Simulating cellular galectin networks by mixing galectins in vitro reveals synergistic activity.

BACKGROUND: Even though members of the family of adhesion/growth-regulatory galectins are increasingly detected to be co-expressed, they are still being routinely tested separately. The recent discovery of heterodimer formation among galectins-1, -3, and -7 in mixtures prompts further study of their functional activities in mixtures.
METHODS: Cell agglutination, galectin binding to cells, as well as effects on cell proliferation, onset of apoptosis and migration were determined in assays using various cell types and mixtures of galectins-1, -3, and -7.
RESULTS: Evidence for a more than additive increases of experimental parameters was consistently obtained.
CONCLUSION: Testing galectins in mixtures simulates the situation of co-expression in situ and reveals unsuspected over-additive activities. This new insight is relevant for analyzing galectin functionality in (patho)physiological conditions.

Introduction

The realization of the enormous capacity of glycans of cellular glycoconjugates to serve as versatile molecular messages has directed interest to the study of endogenous lectins [[1], [2], [3]]. The specific glycoconjugate-lectin recognition is the first step to translate the encoded information into bioactivity. During this process, the modular architecture of lectins has emerged as an important factor, providing a rationale for the detected diversification on this level. In fact, the common carbohydrate recognition domain (CRD) is presented in various structural contexts in most lectin families.
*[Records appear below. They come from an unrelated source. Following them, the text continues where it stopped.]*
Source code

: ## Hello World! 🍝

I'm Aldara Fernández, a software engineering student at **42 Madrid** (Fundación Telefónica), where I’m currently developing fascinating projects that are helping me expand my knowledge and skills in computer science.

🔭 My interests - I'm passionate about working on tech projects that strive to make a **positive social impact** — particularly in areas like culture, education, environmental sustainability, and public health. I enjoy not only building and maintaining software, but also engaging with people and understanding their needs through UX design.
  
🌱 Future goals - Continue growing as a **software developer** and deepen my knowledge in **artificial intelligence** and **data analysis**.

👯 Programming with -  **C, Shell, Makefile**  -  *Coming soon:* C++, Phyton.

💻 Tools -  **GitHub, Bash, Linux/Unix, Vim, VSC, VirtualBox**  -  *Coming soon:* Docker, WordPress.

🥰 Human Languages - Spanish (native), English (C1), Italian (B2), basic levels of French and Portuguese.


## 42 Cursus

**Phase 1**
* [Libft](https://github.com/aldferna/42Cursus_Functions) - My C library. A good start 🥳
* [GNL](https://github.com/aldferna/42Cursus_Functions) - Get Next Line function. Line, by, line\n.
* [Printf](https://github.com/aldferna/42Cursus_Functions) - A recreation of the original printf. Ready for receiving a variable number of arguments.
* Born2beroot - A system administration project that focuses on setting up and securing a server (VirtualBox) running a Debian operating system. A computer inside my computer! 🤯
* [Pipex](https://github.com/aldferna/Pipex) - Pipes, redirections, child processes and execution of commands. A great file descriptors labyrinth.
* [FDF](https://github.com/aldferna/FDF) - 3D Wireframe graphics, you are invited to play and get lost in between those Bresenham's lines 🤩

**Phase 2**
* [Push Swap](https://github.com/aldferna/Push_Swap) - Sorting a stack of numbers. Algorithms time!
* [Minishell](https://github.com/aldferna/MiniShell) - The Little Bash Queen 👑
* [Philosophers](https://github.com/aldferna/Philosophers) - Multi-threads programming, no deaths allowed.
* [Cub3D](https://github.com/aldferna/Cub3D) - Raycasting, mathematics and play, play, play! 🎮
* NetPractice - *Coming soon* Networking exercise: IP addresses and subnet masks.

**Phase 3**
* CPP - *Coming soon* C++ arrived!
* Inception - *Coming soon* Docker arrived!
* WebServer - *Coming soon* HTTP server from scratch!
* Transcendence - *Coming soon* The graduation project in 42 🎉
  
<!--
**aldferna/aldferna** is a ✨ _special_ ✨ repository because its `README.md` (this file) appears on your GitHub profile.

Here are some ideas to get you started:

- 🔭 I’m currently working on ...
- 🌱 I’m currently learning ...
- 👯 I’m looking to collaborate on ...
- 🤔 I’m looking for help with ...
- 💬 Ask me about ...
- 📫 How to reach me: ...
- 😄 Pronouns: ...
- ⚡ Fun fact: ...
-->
Looking at the adhesion/growth-regulatory galectins, vertebrates express these effectors in three types of architecture, i.e. non-covalently associated homodimers, linker-connected heterodimers, and a combination of the CRD with a different peptide section or module [[4], [5], [6]]. Because monitoring of galectin expression in cells and tissues reveals the occurrence of their co-expression [7,8], the question of potential functional cooperation becomes obvious. In addition, the hypothesis that mixing pairs of galectins acquires new structural permutations as hybrids has been tested, leading to the discovery of the formation of galectins heterodimers as structurally illustrated with the pairing of CRDs of galectins-3 and -7 (Gal-3 and -7, Fig. 1) [9]. The assumption that these new entities are biologically active is supported by the design of covalently-linked heterodimers of Gal-1 and -3 CRDs in which cell receptor capacity has been maintained [10].

Fig. 1

Model of the heterodimer formed by association of the CRDs of Gal-3 and -7 [9].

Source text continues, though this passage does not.